Built-up area extraction based on remote sensing image has always been a research hotspot. In [2,3,4], normalized difference building index (NDBI), index-based build-up index (IBI) and texture-derived built-up presence index (PanTex) are separately proposed in order to extract buildings. But these methods have strong dependence on threshold selection, and how to find the suitable threshold is very difficult. In recent years, very high resolution and hyperspectral images have been gradually used in building extraction. Many methods which are based on morphological filtering [5], spatial structure features [6], grayscale texture features [7], image segmentation [8] and geometric features [9] have been applied to building extraction. But these methods are difficult to consider spectral information and spatial structure information at the same time. With the rapid development of convolution neural network and deep learning, especially the excellent performance of deep convolution neural network on ImageNet contest [10,11,12,13], CNN has shown great advantages in image pattern recognition, scene classification [14], object detection and other issues. More and more researchers have applied CNN to remote sensing image classification. In [15,16,17], CNN of different structures have been used for building extraction. In [24], Deep Collaborative Embedding (DCE) model integrates the weakly-supervised image-tag correlation, image correlation and tag correlation simultaneously and seamlessly for understanding social image. These studies were based on open data sets within small range and ground truth, which made great progress in the methodology. However, there are few researches on image classification in large areas. For 15-m built-up area extraction based on CNN in large region, there are three key issues: (1) Acquisition and preprocessing of huge Landsat 8-OLI images. (2) Generate a large number of accurate sample points applied to train CNN. (3) CNN framework using multiband-spectral and spatial information simultaneously. In this paper, we study these three points and try to find a solution.

A typical pipeline for thematic mapping from satellite images consists of image collection, feature extraction, classifier learning and classification. This pipeline works more and more difficult along with increasing of mapping geographical scope or spatial resolution of satellite images. The difficulty originates from the inefficiency of data collection and processing and the ineffectiveness of both classifier learning and prediction. One could be partly relieved from the inefficiency of the traditional pipeline by using the data on the Google Earth Engine (GEE). A multi-petabyte catalog of satellite imagery and geospatial datasets have been collected in GEE and freely available to everyone [18]. Some functions of geo-computation are also available to users by online interface or offline application programming interfaces. However, many advanced functions of machine learning are still out of the GEE, for example deep learning technologies.

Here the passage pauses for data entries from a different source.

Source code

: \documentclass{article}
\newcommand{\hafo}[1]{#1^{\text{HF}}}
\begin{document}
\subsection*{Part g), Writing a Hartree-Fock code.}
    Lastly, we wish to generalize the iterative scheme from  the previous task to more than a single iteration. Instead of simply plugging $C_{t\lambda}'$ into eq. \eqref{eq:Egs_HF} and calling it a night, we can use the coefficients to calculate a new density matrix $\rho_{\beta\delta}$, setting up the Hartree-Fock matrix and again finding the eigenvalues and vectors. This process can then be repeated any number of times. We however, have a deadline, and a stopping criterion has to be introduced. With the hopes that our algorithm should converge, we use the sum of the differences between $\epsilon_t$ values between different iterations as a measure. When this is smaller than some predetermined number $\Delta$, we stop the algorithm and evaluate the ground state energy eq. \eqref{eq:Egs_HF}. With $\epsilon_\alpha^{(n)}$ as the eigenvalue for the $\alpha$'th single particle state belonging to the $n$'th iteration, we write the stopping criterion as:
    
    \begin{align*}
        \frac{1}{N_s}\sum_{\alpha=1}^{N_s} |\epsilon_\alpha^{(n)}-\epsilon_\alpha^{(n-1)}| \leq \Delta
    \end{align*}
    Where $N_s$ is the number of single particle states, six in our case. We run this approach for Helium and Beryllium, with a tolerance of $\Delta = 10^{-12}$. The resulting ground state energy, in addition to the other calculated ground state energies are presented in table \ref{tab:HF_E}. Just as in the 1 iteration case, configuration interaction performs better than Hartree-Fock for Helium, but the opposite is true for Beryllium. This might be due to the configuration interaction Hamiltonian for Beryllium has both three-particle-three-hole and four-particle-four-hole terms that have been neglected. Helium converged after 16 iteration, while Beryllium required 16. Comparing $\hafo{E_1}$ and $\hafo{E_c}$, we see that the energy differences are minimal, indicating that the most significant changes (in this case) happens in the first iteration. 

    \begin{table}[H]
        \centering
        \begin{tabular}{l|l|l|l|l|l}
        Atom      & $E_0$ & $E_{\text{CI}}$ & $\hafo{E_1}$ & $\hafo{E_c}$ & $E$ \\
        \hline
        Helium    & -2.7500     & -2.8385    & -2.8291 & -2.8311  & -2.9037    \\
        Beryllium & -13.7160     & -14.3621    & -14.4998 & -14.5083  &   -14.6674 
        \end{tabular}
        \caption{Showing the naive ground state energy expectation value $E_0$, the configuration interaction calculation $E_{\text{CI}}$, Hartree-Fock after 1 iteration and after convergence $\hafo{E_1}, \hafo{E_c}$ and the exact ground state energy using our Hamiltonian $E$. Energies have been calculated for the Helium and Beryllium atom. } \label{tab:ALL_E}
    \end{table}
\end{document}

So we introduce an effective way to rapid extract built-up areas by making full use of huge data on the GEE, high speed computation of the Google Cloud Storage (GCS) and the contemporary machine learning technologies within Google Colaboratory (Colab). As shown in Fig. 1, GCS can be used as a bridge between the GEE and Colab. First of all, Landsat 8 images on the GEE are selected and preprocessed, e.g., cloud mask and mosaicking. Massive training samples are automatically selected from low-resolution land-cover production using a preset rule. Then, a Convolutional Neural Network (CNN) is designed based on the TensorFlow using Colab. Finally, the CNN is trained and utilized to rapid mapping of built-up areas within the GCS using the Landsat 8 images and training samples transferred from the GEE.

Fig. 1.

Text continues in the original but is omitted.